De un día para otro me cayeron tres proyectos. Bueno por el dinero. Malo por el tipo. En mi cabeza, esos proyectos están clasificados como “pesadillas”. Poco presupuesto. Muchos personajes. Contratos ambiguos. Lavadera de cocos. Etcétera. No son malos proyectos, pero cuestan más trabajo. No son interesantes. Para nada. Tampoco son del todo aburridos. Sólo significan dinero por estrés. Los proyectos realmente terribles y que no benefician a nadie, son los infomerciales. Esos en mi cabeza están clasificados como: “Infiernitos”. Los proyectos que me han parecido más interesantes (y mal pagados) son los videoclips.

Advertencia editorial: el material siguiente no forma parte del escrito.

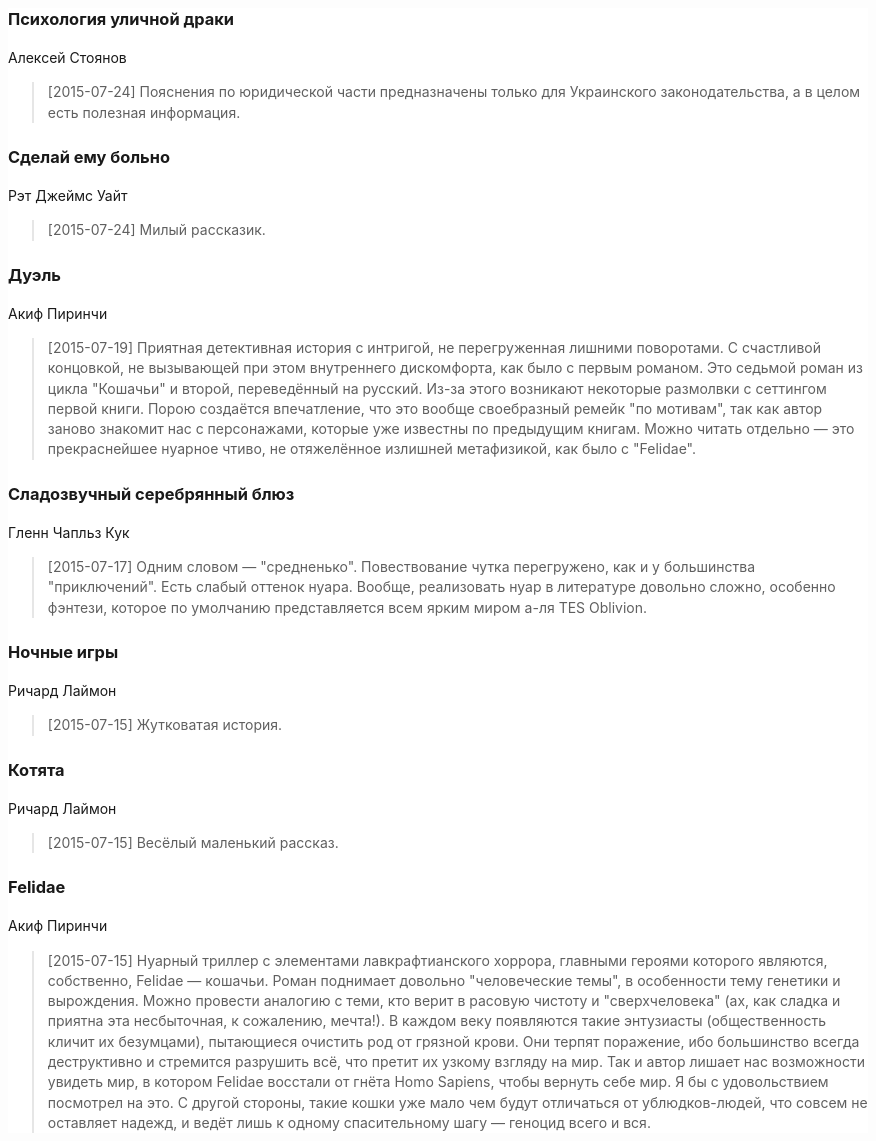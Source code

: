 
### Психология уличной драки
Алексей Стоянов
> [2015-07-24] Пояснения по юридической части предназначены только для Украинского законодательства, а в целом есть полезная информация.


### Сделай ему больно
Рэт Джеймс Уайт
> [2015-07-24] Милый рассказик.


### Дуэль
Акиф Пиринчи
> [2015-07-19] Приятная детективная история с интригой,  не перегруженная лишними 
> поворотами. С счастливой концовкой, не вызывающей при этом внутреннего дискомфорта, как было с первым романом. Это седьмой роман из цикла "Кошачьи" и второй, переведённый на русский. Из-за этого возникают некоторые размолвки с сеттингом первой книги. Порою создаётся впечатление, что это вообще своебразный ремейк "по мотивам", так как автор заново знакомит нас с персонажами, которые уже известны по предыдущим книгам. Можно читать отдельно — это прекраснейшее нуарное чтиво, не отяжелённое излишней метафизикой, как было с "Felidae".


### Сладозвучный серебрянный блюз
Гленн Чапльз Кук
> [2015-07-17] Одним словом — "средненько". Повествование чутка перегружено, как и у большинства "приключений". Есть слабый оттенок нуара. Вообще, реализовать нуар в литературе довольно сложно, особенно фэнтези, которое по умолчанию представляется всем ярким миром а-ля TES Oblivion.


### Ночные игры
Ричард Лаймон
> [2015-07-15] Жутковатая история.


### Котята
Ричард Лаймон
> [2015-07-15] Весёлый маленький рассказ.


### Felidae
Акиф Пиринчи
> [2015-07-15] Нуарный триллер с элементами лавкрафтианского хоррора, главными героями которого являются, собственно, Felidae — кошачьи. Роман поднимает довольно "человеческие темы", в особенности тему генетики и вырождения. Можно провести аналогию с теми, кто верит в расовую чистоту и "сверхчеловека" (ах, как сладка и приятна эта несбыточная, к сожалению, мечта!). В каждом веку появляются такие энтузиасты (общественность кличит их безумцами), пытающиеся очистить род от грязной крови. Они терпят поражение, ибо большинство всегда деструктивно и стремится разрушить всё, что претит их узкому взгляду на мир.
> Так и автор лишает нас возможности увидеть мир, в котором Felidae восстали от гнёта Homo Sapiens, чтобы вернуть себе мир. Я бы с удовольствием посмотрел на это.
> С другой стороны, такие кошки уже мало чем будут отличаться от ублюдков-людей, что совсем не оставляет надежд, и ведёт лишь к одному спасительному шагу — геноцид всего и вся.
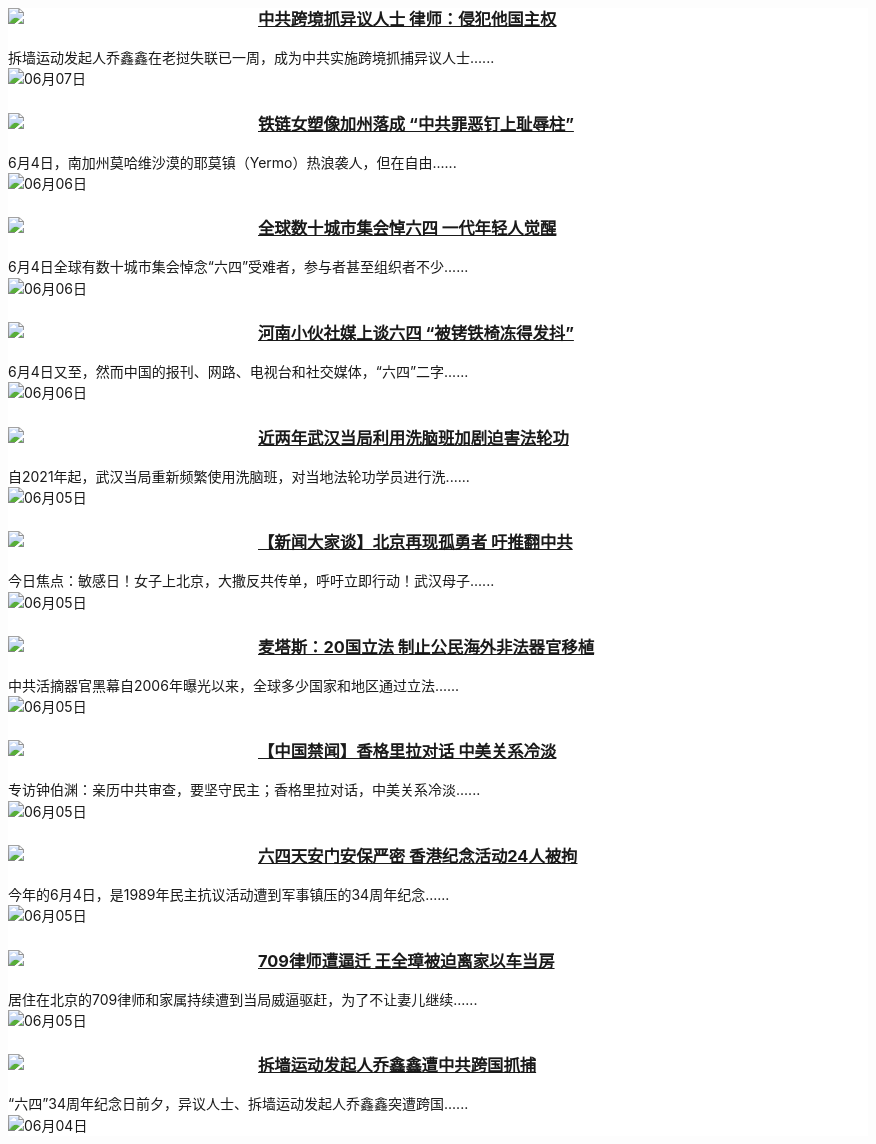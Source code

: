 <tr><td width="742"><h3><a href="https://github.com/19920513/djy/blob/master/gb/23/6/6/n14011296.md#1" target="_blank"><img width="250" src="https://i.epochtimes.com/assets/uploads/2023/06/id14011304-qq3FotoJet-320x200.jpg" align ="left"></a><a href="https://github.com/19920513/djy/blob/master/gb/23/6/6/n14011296.md#1" target="_blank">中共跨境抓异议人士 律师：侵犯他国主权</a><br></h3>拆墙运动发起人乔鑫鑫在老挝失联已一周，成为中共实施跨境抓捕异议人士......<br><img align="bottom" src="https://raw.githubusercontent.com/19920513/www/master/t/ntdtv/time.gif">06月07日</td></tr>
<tr><td width="742"><h3><a href="https://github.com/19920513/djy/blob/master/gb/23/6/6/n14010737.md#1" target="_blank"><img width="250" src="https://i.epochtimes.com/assets/uploads/2023/06/id14010742-IMG_2677-320x200.jpeg" align ="left"></a><a href="https://github.com/19920513/djy/blob/master/gb/23/6/6/n14010737.md#1" target="_blank">铁链女塑像加州落成 “中共罪恶钉上耻辱柱”</a><br></h3>6月4日，南加州莫哈维沙漠的耶莫镇（Yermo）热浪袭人，但在自由......<br><img align="bottom" src="https://raw.githubusercontent.com/19920513/www/master/t/ntdtv/time.gif">06月06日</td></tr>
<tr><td width="742"><h3><a href="https://github.com/19920513/djy/blob/master/gb/23/6/5/n14010437.md#1" target="_blank"><img width="250" src="https://i.epochtimes.com/assets/uploads/2023/06/id14010102-166601-320x200.jpg" align ="left"></a><a href="https://github.com/19920513/djy/blob/master/gb/23/6/5/n14010437.md#1" target="_blank">全球数十城市集会悼六四 一代年轻人觉醒</a><br></h3>6月4日全球有数十城市集会悼念“六四”受难者，参与者甚至组织者不少......<br><img align="bottom" src="https://raw.githubusercontent.com/19920513/www/master/t/ntdtv/time.gif">06月06日</td></tr>
<tr><td width="742"><h3><a href="https://github.com/19920513/djy/blob/master/gb/23/6/5/n14009981.md#1" target="_blank"><img width="250" src="https://i.epochtimes.com/assets/uploads/2023/06/id14010000-ScreenShot2023-06-03at2.45.20PM-320x200.png" align ="left"></a><a href="https://github.com/19920513/djy/blob/master/gb/23/6/5/n14009981.md#1" target="_blank">河南小伙社媒上谈六四 “被铐铁椅冻得发抖”</a><br></h3>6月4日又至，然而中国的报刊、网路、电视台和社交媒体，“六四”二字......<br><img align="bottom" src="https://raw.githubusercontent.com/19920513/www/master/t/ntdtv/time.gif">06月06日</td></tr>
<tr><td width="742"><h3><a href="https://github.com/19920513/djy/blob/master/gb/23/6/3/n14009413.md#1" target="_blank"><img width="250" src="https://i.epochtimes.com/assets/uploads/2021/06/id13003350-dba42c4152e46677692fb8c39c4e8e42-320x200.jpg" align ="left"></a><a href="https://github.com/19920513/djy/blob/master/gb/23/6/3/n14009413.md#1" target="_blank">近两年武汉当局利用洗脑班加剧迫害法轮功</a><br></h3>自2021年起，武汉当局重新频繁使用洗脑班，对当地法轮功学员进行洗......<br><img align="bottom" src="https://raw.githubusercontent.com/19920513/www/master/t/ntdtv/time.gif">06月05日</td></tr>
<tr><td width="742"><h3><a href="https://github.com/19920513/djy/blob/master/gb/23/6/5/n14010390.md#1" target="_blank"><img width="250" src="https://i.epochtimes.com/assets/uploads/2023/06/id14010426-d4c5bf30b708592e0b9cc764c2e0ed56-320x200.jpg" align ="left"></a><a href="https://github.com/19920513/djy/blob/master/gb/23/6/5/n14010390.md#1" target="_blank">【新闻大家谈】北京再现孤勇者 吁推翻中共</a><br></h3>今日焦点：敏感日！女子上北京，大撒反共传单，呼吁立即行动！武汉母子......<br><img align="bottom" src="https://raw.githubusercontent.com/19920513/www/master/t/ntdtv/time.gif">06月05日</td></tr>
<tr><td width="742"><h3><a href="https://github.com/19920513/djy/blob/master/gb/23/6/4/n14009863.md#1" target="_blank"><img width="250" src="https://i.epochtimes.com/assets/uploads/2021/02/A1-15-320x200.jpg" align ="left"></a><a href="https://github.com/19920513/djy/blob/master/gb/23/6/4/n14009863.md#1" target="_blank">麦塔斯：20国立法 制止公民海外非法器官移植</a><br></h3>中共活摘器官黑幕自2006年曝光以来，全球多少国家和地区通过立法......<br><img align="bottom" src="https://raw.githubusercontent.com/19920513/www/master/t/ntdtv/time.gif">06月05日</td></tr>
<tr><td width="742"><h3><a href="https://github.com/19920513/djy/blob/master/gb/23/6/5/n14010311.md#1" target="_blank"><img width="250" src="https://i.epochtimes.com/assets/uploads/2023/06/id14010322-web-1200X800-320x200.jpg" align ="left"></a><a href="https://github.com/19920513/djy/blob/master/gb/23/6/5/n14010311.md#1" target="_blank">【中国禁闻】香格里拉对话 中美关系冷淡</a><br></h3>专访钟伯渊：亲历中共审查，要坚守民主；香格里拉对话，中美关系冷淡......<br><img align="bottom" src="https://raw.githubusercontent.com/19920513/www/master/t/ntdtv/time.gif">06月05日</td></tr>
<tr><td width="742"><h3><a href="https://github.com/19920513/djy/blob/master/gb/23/6/4/n14009800.md#1" target="_blank"><img width="250" src="https://i.epochtimes.com/assets/uploads/2023/06/id14009853-GettyImages-1495861219-320x200.jpg" align ="left"></a><a href="https://github.com/19920513/djy/blob/master/gb/23/6/4/n14009800.md#1" target="_blank">六四天安门安保严密 香港纪念活动24人被拘</a><br></h3>今年的6月4日，是1989年民主抗议活动遭到军事镇压的34周年纪念......<br><img align="bottom" src="https://raw.githubusercontent.com/19920513/www/master/t/ntdtv/time.gif">06月05日</td></tr>
<tr><td width="742"><h3><a href="https://github.com/19920513/djy/blob/master/gb/23/6/3/n14009309.md#1" target="_blank"><img width="250" src="https://i.epochtimes.com/assets/uploads/2019/01/965927a0ae9e41b952c88b9e3d63f0c0-320x200.jpg" align ="left"></a><a href="https://github.com/19920513/djy/blob/master/gb/23/6/3/n14009309.md#1" target="_blank">709律师遭逼迁 王全璋被迫离家以车当房</a><br></h3>居住在北京的709律师和家属持续遭到当局威逼驱赶，为了不让妻儿继续......<br><img align="bottom" src="https://raw.githubusercontent.com/19920513/www/master/t/ntdtv/time.gif">06月05日</td></tr>
<tr><td width="742"><h3><a href="https://github.com/19920513/djy/blob/master/gb/23/6/3/n14009411.md#1" target="_blank"><img width="250" src="https://i.epochtimes.com/assets/uploads/2023/06/id14009415-qxxFotoJet-320x200.jpg" align ="left"></a><a href="https://github.com/19920513/djy/blob/master/gb/23/6/3/n14009411.md#1" target="_blank">拆墙运动发起人乔鑫鑫遭中共跨国抓捕</a><br></h3>“六四”34周年纪念日前夕，异议人士、拆墙运动发起人乔鑫鑫突遭跨国......<br><img align="bottom" src="https://raw.githubusercontent.com/19920513/www/master/t/ntdtv/time.gif">06月04日</td></tr>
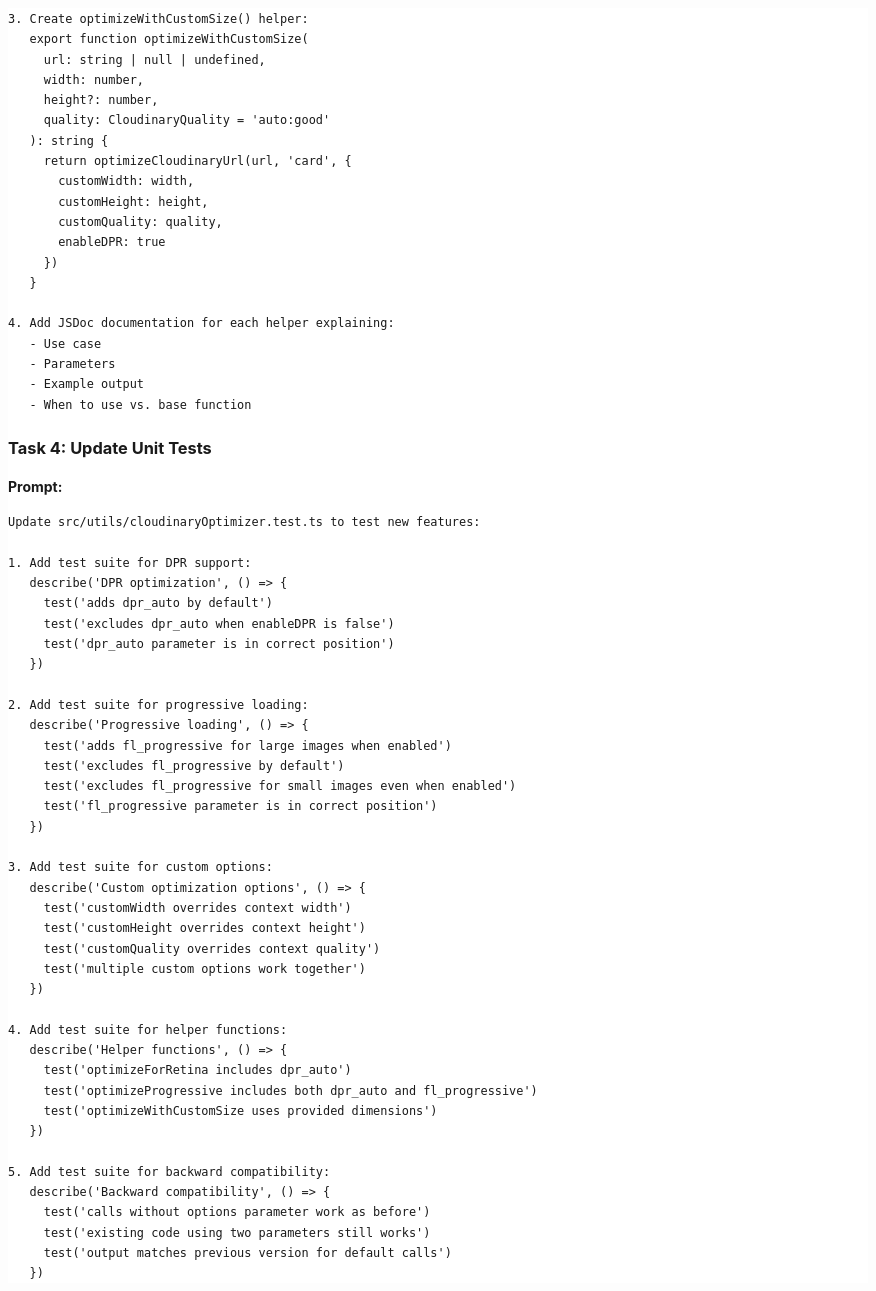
 ```
3. Create optimizeWithCustomSize() helper:
   export function optimizeWithCustomSize(
     url: string | null | undefined,
     width: number,
     height?: number,
     quality: CloudinaryQuality = 'auto:good'
   ): string {
     return optimizeCloudinaryUrl(url, 'card', {
       customWidth: width,
       customHeight: height,
       customQuality: quality,
       enableDPR: true
     })
   }

4. Add JSDoc documentation for each helper explaining:
   - Use case
   - Parameters
   - Example output
   - When to use vs. base function
```

### Task 4: Update Unit Tests
**Prompt:**
```
Update src/utils/cloudinaryOptimizer.test.ts to test new features:

1. Add test suite for DPR support:
   describe('DPR optimization', () => {
     test('adds dpr_auto by default')
     test('excludes dpr_auto when enableDPR is false')
     test('dpr_auto parameter is in correct position')
   })

2. Add test suite for progressive loading:
   describe('Progressive loading', () => {
     test('adds fl_progressive for large images when enabled')
     test('excludes fl_progressive by default')
     test('excludes fl_progressive for small images even when enabled')
     test('fl_progressive parameter is in correct position')
   })

3. Add test suite for custom options:
   describe('Custom optimization options', () => {
     test('customWidth overrides context width')
     test('customHeight overrides context height')
     test('customQuality overrides context quality')
     test('multiple custom options work together')
   })

4. Add test suite for helper functions:
   describe('Helper functions', () => {
     test('optimizeForRetina includes dpr_auto')
     test('optimizeProgressive includes both dpr_auto and fl_progressive')
     test('optimizeWithCustomSize uses provided dimensions')
   })

5. Add test suite for backward compatibility:
   describe('Backward compatibility', () => {
     test('calls without options parameter work as before')
     test('existing code using two parameters still works')
     test('output matches previous version for default calls')
   })
```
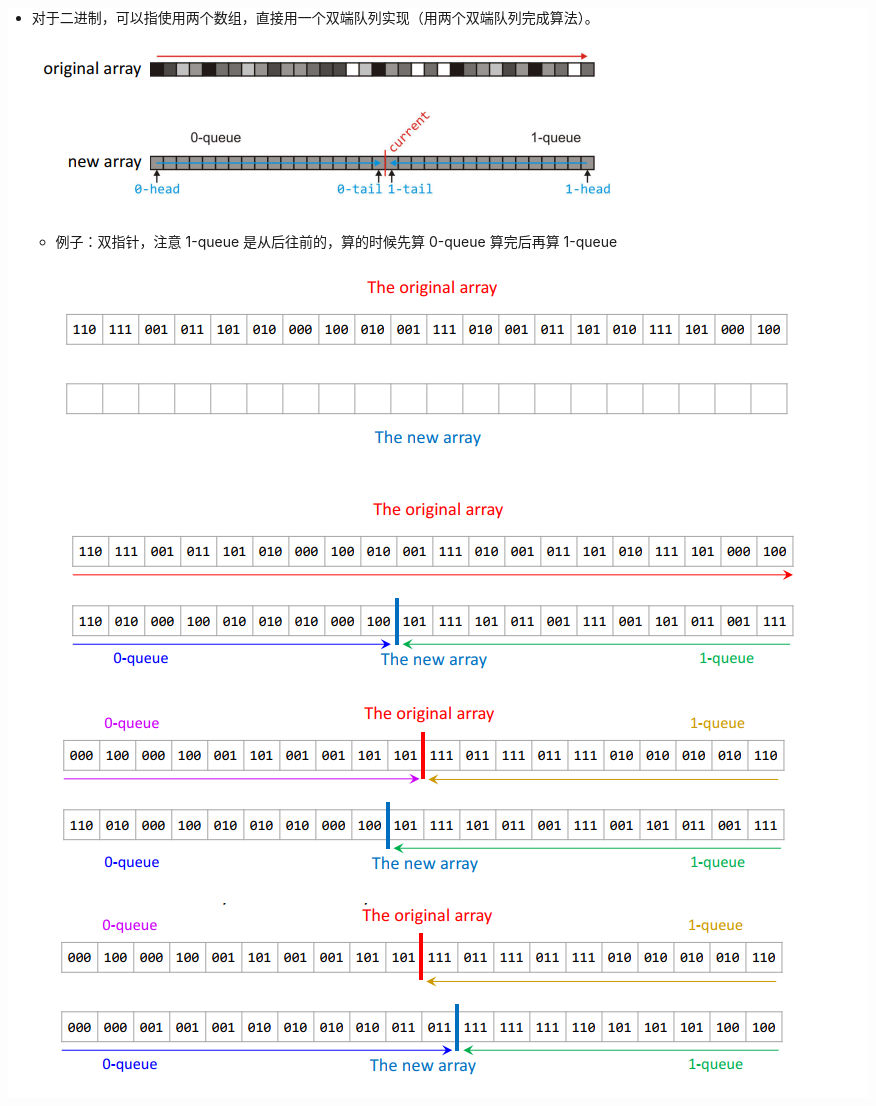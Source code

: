    * 对于二进制，可以指使用两个数组，直接用一个双端队列实现（用两个双端队列完成算法）。

     ![image-20220430165937554](Image/image-20220430165937554.png)

     * 例子：双指针，注意 1-queue 是从后往前的，算的时候先算 0-queue 算完后再算 1-queue

       ![image-20220430170039383](Image/image-20220430170039383-16513092398135.png)

       ![image-20220430170100048](Image/image-20220430170100048.png)

       ![image-20220430170122868](Image/image-20220430170122868.png)

       ![image-20220430170150338](Image/image-20220430170150338.png)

No he podido escribir. Me falta el ejercicio de Metatextos. No he continuado el artículo que debo. No he avanzado en La Torre de los Sueños. No he leído mis libros. Entre el trabajo y los pendientes de casa. He dormido mal por todo eso. No me quejo, sólo reafirmo el rasgo más importante: mi neurosis. Aunque procuro ser más amable con las personas a mi alrededor, continúo siendo duro conmigo. Despierto con dolores de cabeza. El pecho cansado. Los cigarros se consumen. Cuando era más joven, pensaba que había un fin a todo eso. Años después, sólo pienso que se interpreta mejor. Consigo mis pequeños momentos de paz.

Sin embargo, las preocupaciones han tornado mi memoria errática. He descubierto que olvido fácilmente ciertas cosas. También estoy más distraído. Me cuesta trabajo recordar los nombres de los modelos. Se me dificulta darle seguimiento a los procesos. Eso puede indicar una ligera depresión. Puede indicar estrés. O bien, puede ser un tumor cerebral. O falta de vitaminas. Exceso de cigarrillos y azúcar. La mente puede estar indicando una enfermedad más compleja de lo que me gustaría, cof cof.

Hoy olvidé el cargador de mi laptop. Sabía que el día que me sucediera, me sentiría extraño. Así fue.

El día de hoy, después de las cuatro de la tarde, mi compañero de proyectos se fue a recoger su coche al corralón. Minutos más tarde, salieron mi jefe y uno de los directores de casting. Un e-mail y una llamada requirieron urgencia. Todo estaba bien, hasta que bajó la asistente que tomaba video al proyecto del director que se fue. Bajó llorando y con la voz quebrada, me dijo–. Agustín, ¿puedes echarme una mano? –Yo sólo pensaba en los pendientes que tenía en la cabeza.

–No lo sé –dije. Enumeré mis pendientes mientras ella lloraba. Pensaba en mi cabeza: “Está llorando”, pero sentía el estrés encima. Abrázale, pensé, de verdad debe ser duro si ella esta llorando en el trabajo. –Si quieres yo lo termino. Sólo faltan 15 personas. –Seguía pensando. Ella ya estaba dispuesta a no rogar por mi ayuda. No quería que lo hiciera. Sólo que en ese momento, no estaba consciente de sus sentimientos. –No. No. Yo lo hago. Explícame –Minutos después, me subí al foro a terminar la jornada. Los pendientes revoloteando en mi cabeza.

Más tarde le mandé un mensaje al celular. Pregunté lo que le pasó y era lo que temía: se había muerto uno de sus familiares. Tal vez uno cercano. Le pedí perdón e inevitablemente, me transporté a los últimos días de mi abuela. No fui a verla al hospital hasta el día que murió. No fui a verla porque tenía miedo de verla muriéndose. Temía precisamente lo que sucedió: que el día de mi visita fuera nuestro último día. Así pasa. Así pasa en la vida. Incluso pasó por mi cabeza darle esa cátedra antes de que se fuera, pero no lo hice. Evidentemente habría sido estúpido. Cuando murió mi abuela, me quedé varios días en casa, compartiendo con mi familia. Luego llorando. Luego durmiendo. Me hablaron una o dos veces del trabajo y dije la verdad–: No me siento bien, no voy a ir, no es momento.

El día se hizo más pesado por los recuerdos. Tuvieron que pasar varias horas para que admitiera esto.